_WORK INSTRUCTION:_ Please copy out the entries below exactly, beginning with the line that contains "is a hugh consideration, an" and ending with the line that contains "All lattice element", and include nothing outside that span.

_Document images with source code:_
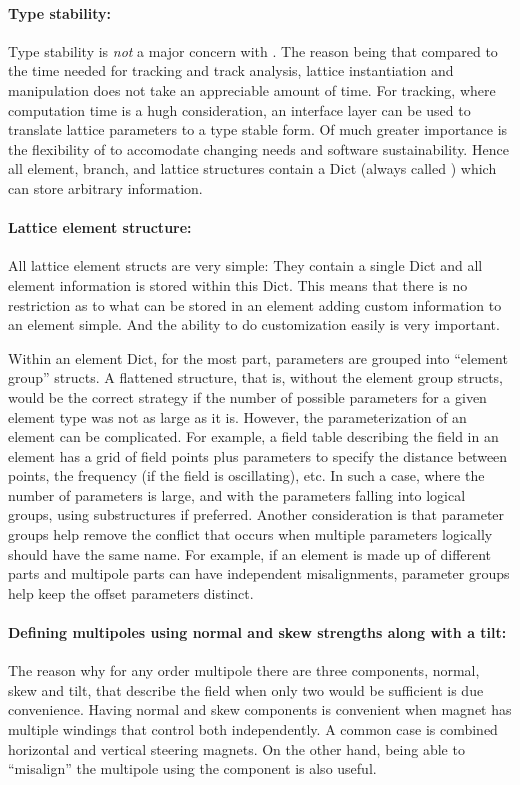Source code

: \paragraph{Type stability:}
Type stability is {\em not} a major concern with \accellat. The reason being that compared to
the time needed for tracking and track analysis, lattice instantiation
and manipulation does not take an appreciable amount of time. For tracking, where computation time
is a hugh consideration, an interface layer can be
used to translate lattice parameters to a type stable form. Of much greater importance is the
flexibility of \accellat to accomodate changing needs and software sustainability. 
Hence all element, branch, and lattice structures contain a Dict (always called ) which
can store arbitrary information.

\paragraph{Lattice element structure:}
All lattice element structs are very simple: They contain a single Dict and all element information
is stored within this Dict. This means that there is no restriction as to what can be stored
in an element adding custom information to an element simple. 
And the ability to do customization easily is very important. 

Within an element Dict, for the most part, parameters are grouped into ``element group'' structs. 
A flattened structure, that is, without the element group structs, would be the correct strategy
if the number of possible parameters for a given element type was not as large as it is. 
However, the parameterization of an element can be complicated. 
For example, a field table describing the field in an element has a grid of field points plus 
parameters to specify the distance between points, the frequency (if the field is oscillating), etc.
In such a case, where the number of parameters is large, and with the parameters falling into 
logical groups, using substructures if preferred. Another consideration is that parameter groups
help remove the conflict that occurs when multiple parameters logically should have the same name.
For example, if an element is made up of different parts and multipole parts can have independent
misalignments, parameter groups help keep the offset parameters distinct. 

\paragraph{Defining multipoles using normal and skew strengths along with a tilt:}
The reason why for any order multipole there are three components, 
normal, skew and tilt, that describe the field when only two would be sufficient is due convenience.
Having normal and skew components is convenient when magnet has multiple windings that control
both independently. A common case is combined horizontal and vertical steering magnets. On the
other hand, being able to ``misalign'' the multipole using the  component is also
useful.
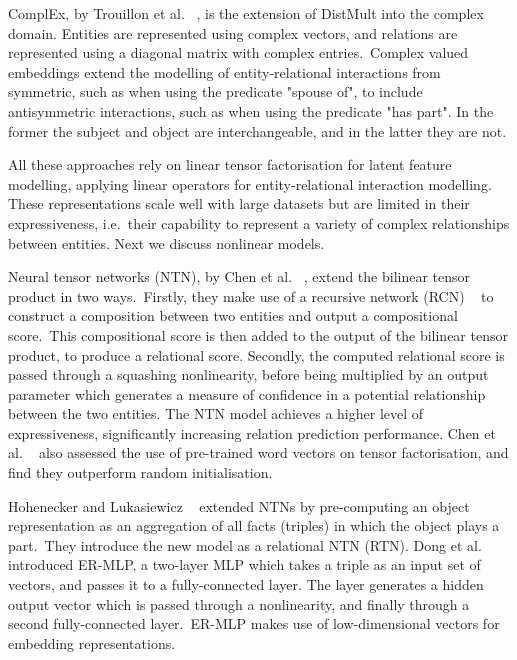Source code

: \noindent ComplEx, by Trouillon et al. \unskip~\citep{trouillon2016complex}, is the extension of DistMult into the complex domain. Entities are represented using complex vectors, and relations are represented using a diagonal matrix with complex entries.\ Complex valued embeddings extend the modelling of entity-relational interactions from symmetric, such as when using the predicate "spouse of", to include antisymmetric interactions, such as when using the predicate "has part". In the former the subject and object are interchangeable, and in the latter they are not. \par

\noindent All these approaches rely on linear tensor factorisation for latent feature modelling, applying linear operators for entity-relational interaction modelling. These representations scale well with large datasets but are limited in their expressiveness, i.e.\  their capability to represent a variety of complex relationships between entities. Next we discuss nonlinear models. \par

\noindent Neural tensor networks (NTN), by Chen et al. \unskip~\citep{socher2013reasoning}, extend the bilinear tensor product in two ways.\ Firstly, they make use of a recursive network (RCN) \unskip~\citep{socher2012semantic} to construct a composition between two entities and output a compositional score.\ This compositional score is then added to the output of the bilinear tensor product, to produce a relational score. Secondly, the computed relational score is passed through a squashing nonlinearity, before being multiplied by an output parameter which generates a measure of confidence in a potential relationship between the two entities. The NTN model achieves a higher level of expressiveness, significantly increasing relation prediction performance. Chen et al. \unskip~\citep{socher2013reasoning} also assessed the use of pre-trained word vectors on tensor factorisation, and find they outperform random initialisation. \par

\noindent Hohenecker and Lukasiewicz \unskip~\citep{hohenecker2017deep} extended NTNs by pre-computing an object representation as an aggregation of all facts (triples) in which the object plays a part.\ They introduce the new model as a relational NTN (RTN). Dong et al. \unskip~\citep{dong2014knowledge} introduced ER-MLP, a two-layer MLP which takes a triple as an input set of vectors, and passes it to a fully-connected layer. The layer generates a hidden output vector which is passed through a nonlinearity, and finally through a second fully-connected layer.\ ER-MLP makes use of low-dimensional vectors for embedding representations. \par


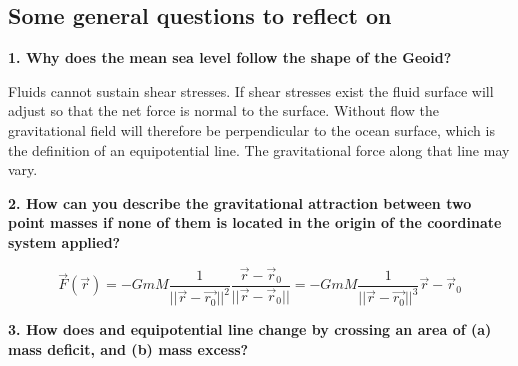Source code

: \subsection{Some general questions to reflect on}
\textbf{1. Why does the mean sea level follow the shape of the Geoid?}
\ifanswers
  \begin{tcolorbox}[enhanced jigsaw,breakable,pad at break*=1mm,
    colback=blue!5!white,colframe=babyblueeyes,title=Solutions]
  Fluids cannot sustain shear stresses. If shear stresses exist the fluid surface will adjust so that the net force is normal to the surface. Without flow the gravitational field will therefore be perpendicular to the ocean surface, which is the definition of an equipotential line. The gravitational force along that line may vary.
  \end{tcolorbox}
\fi
\textbf{2. How can you describe the gravitational attraction between two point masses if none of them is located in the origin of the coordinate system applied?}
\ifanswers
  \begin{tcolorbox}[enhanced jigsaw,breakable,pad at break*=1mm,
    colback=blue!5!white,colframe=babyblueeyes,title=Solutions]
    $$
      \vec{F}(\vec{r}) = -GmM \frac{1}{||\vec{r}-\vec{r_0}||^2}\frac{\vec{r}-\vec{r}_0}{||\vec{r}-\vec{r}_0||}=-GmM \frac{1}{||\vec{r}-\vec{r_0}||^3}\vec{r}-\vec{r}_0
    $$
    \begin{center}
\end{center}
\end{tcolorbox}
\fi
\textbf{3. How does and equipotential line change by crossing an area of (a) mass deficit, and (b) mass excess?}
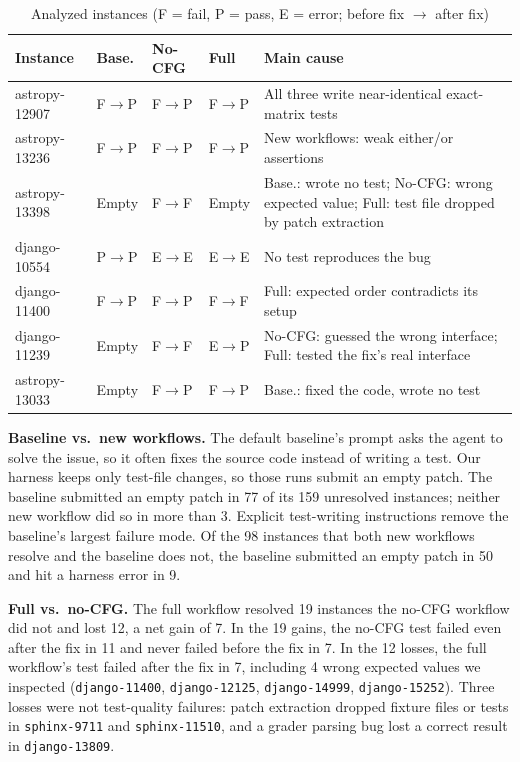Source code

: \documentclass[conference]{IEEEtran}
\begin{document}
\begin{table}[htbp]
\caption{Analyzed instances (F = fail, P = pass, E = error; before fix $\rightarrow$ after fix)}
\label{tab:cases}
\centering
\footnotesize
\begin{tabular}{@{}p{1.45cm}p{0.62cm}p{0.62cm}p{0.62cm}p{3.3cm}@{}}
\toprule
\textbf{Instance} & \textbf{Base.} & \textbf{No-CFG} & \textbf{Full} & \textbf{Main cause} \\
\midrule
astropy-12907 & F$\rightarrow$P & F$\rightarrow$P & F$\rightarrow$P & All three write near-identical exact-matrix tests \\
astropy-13236 & F$\rightarrow$P & F$\rightarrow$P & F$\rightarrow$P & New workflows: weak either/or assertions \\
astropy-13398 & Empty & F$\rightarrow$F & Empty & Base.: wrote no test; No-CFG: wrong expected value; Full: test file dropped by patch extraction \\
django-10554 & P$\rightarrow$P & E$\rightarrow$E & E$\rightarrow$E & No test reproduces the bug \\
django-11400 & F$\rightarrow$P & F$\rightarrow$P & F$\rightarrow$F & Full: expected order contradicts its setup \\
django-11239 & Empty & F$\rightarrow$F & E$\rightarrow$P & No-CFG: guessed the wrong interface; Full: tested the fix's real interface \\
astropy-13033 & Empty & F$\rightarrow$P & F$\rightarrow$P & Base.: fixed the code, wrote no test \\
\bottomrule
\end{tabular}
\end{table}

\textbf{Baseline vs.\ new workflows.} The default baseline's prompt asks the agent to solve the issue, so it often fixes the source code instead of writing a test. Our harness keeps only test-file changes, so those runs submit an empty patch. The baseline submitted an empty patch in 77 of its 159 unresolved instances; neither new workflow did so in more than 3. Explicit test-writing instructions remove the baseline's largest failure mode. Of the 98 instances that both new workflows resolve and the baseline does not, the baseline submitted an empty patch in 50 and hit a harness error in 9.

\textbf{Full vs.\ no-CFG.} The full workflow resolved 19 instances the no-CFG workflow did not and lost 12, a net gain of 7. In the 19 gains, the no-CFG test failed even after the fix in 11 and never failed before the fix in 7. In the 12 losses, the full workflow's test failed after the fix in 7, including 4 wrong expected values we inspected (\texttt{django-11400}, \texttt{django-12125}, \texttt{django-14999}, \texttt{django-15252}). Three losses were not test-quality failures: patch extraction dropped fixture files or tests in \texttt{sphinx-9711} and \texttt{sphinx-11510}, and a grader parsing bug lost a correct result in \texttt{django-13809}.
\end{document}
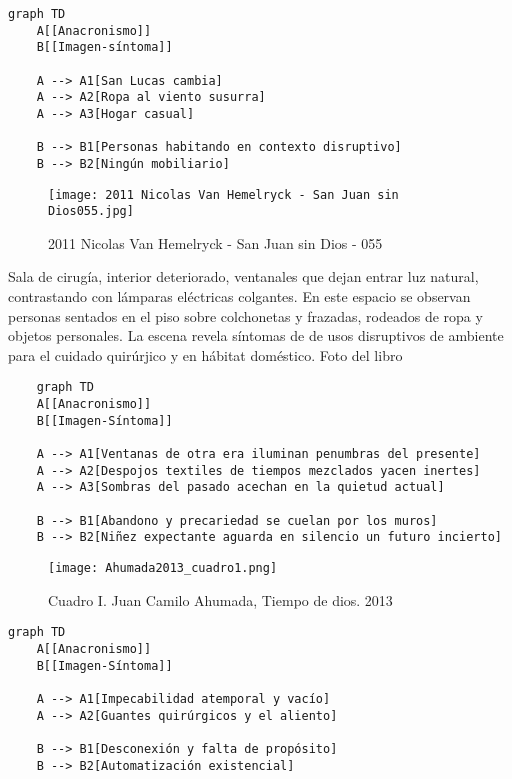 \small
\singlespacing \begin{verbatim}
graph TD
    A[[Anacronismo]]
    B[[Imagen-síntoma]]

    A --> A1[San Lucas cambia]
    A --> A2[Ropa al viento susurra]
    A --> A3[Hogar casual]

    B --> B1[Personas habitando en contexto disruptivo]
    B --> B2[Ningún mobiliario]
\end{verbatim}
\normalsize

\clearpage
\begin{figure}[h!]
    \centering
    \texttt{[image: 2011 Nicolas Van Hemelryck - San Juan sin Dios055.jpg]}
    \caption{2011 Nicolas Van Hemelryck - San Juan sin Dios - 055}
    \label{fig:2011NicolasVanHemelryckSanJuansinDios-055}
\end{figure}

Sala de cirugía, interior deteriorado, ventanales que dejan entrar luz natural, contrastando con lámparas eléctricas colgantes. En este espacio se observan personas sentados en el piso sobre colchonetas y frazadas, rodeados de ropa y objetos personales. La escena revela síntomas de de usos disruptivos de ambiente para el cuidado quirúrjico y en hábitat doméstico. Foto del libro \parencite{Hemelryck2011}

\small
\singlespacing \begin{verbatim}
    graph TD
    A[[Anacronismo]]
    B[[Imagen-Síntoma]]

    A --> A1[Ventanas de otra era iluminan penumbras del presente]
    A --> A2[Despojos textiles de tiempos mezclados yacen inertes]
    A --> A3[Sombras del pasado acechan en la quietud actual]

    B --> B1[Abandono y precariedad se cuelan por los muros]
    B --> B2[Niñez expectante aguarda en silencio un futuro incierto]

\end{verbatim}
\normalsize


\clearpage
\begin{figure}[h!]
    \centering
    \texttt{[image: Ahumada2013\_cuadro1.png]}
    \caption{Cuadro I. Juan Camilo Ahumada, Tiempo de dios. 2013}
    \label{fig:Ahumada2013_cuadro1}
\end{figure}

\parencite[p. 10]{Ahumada2013}

\small
\singlespacing \begin{verbatim}
graph TD
    A[[Anacronismo]]
    B[[Imagen-Síntoma]]
    
    A --> A1[Impecabilidad atemporal y vacío]
    A --> A2[Guantes quirúrgicos y el aliento]

    B --> B1[Desconexión y falta de propósito]
    B --> B2[Automatización existencial]

\end{verbatim}
\normalsize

_WRITTEN ANSWER:_
is a hugh consideration, an interface layer can be
used to translate lattice parameters to a type stable form. Of much greater importance is the
flexibility of \accellat to accomodate changing needs and software sustainability. 
Hence all element, branch, and lattice structures contain a Dict (always called ) which
can store arbitrary information.

\paragraph{Lattice element structure:}
All lattice element structs are very simple: They contain a single Dict and all element information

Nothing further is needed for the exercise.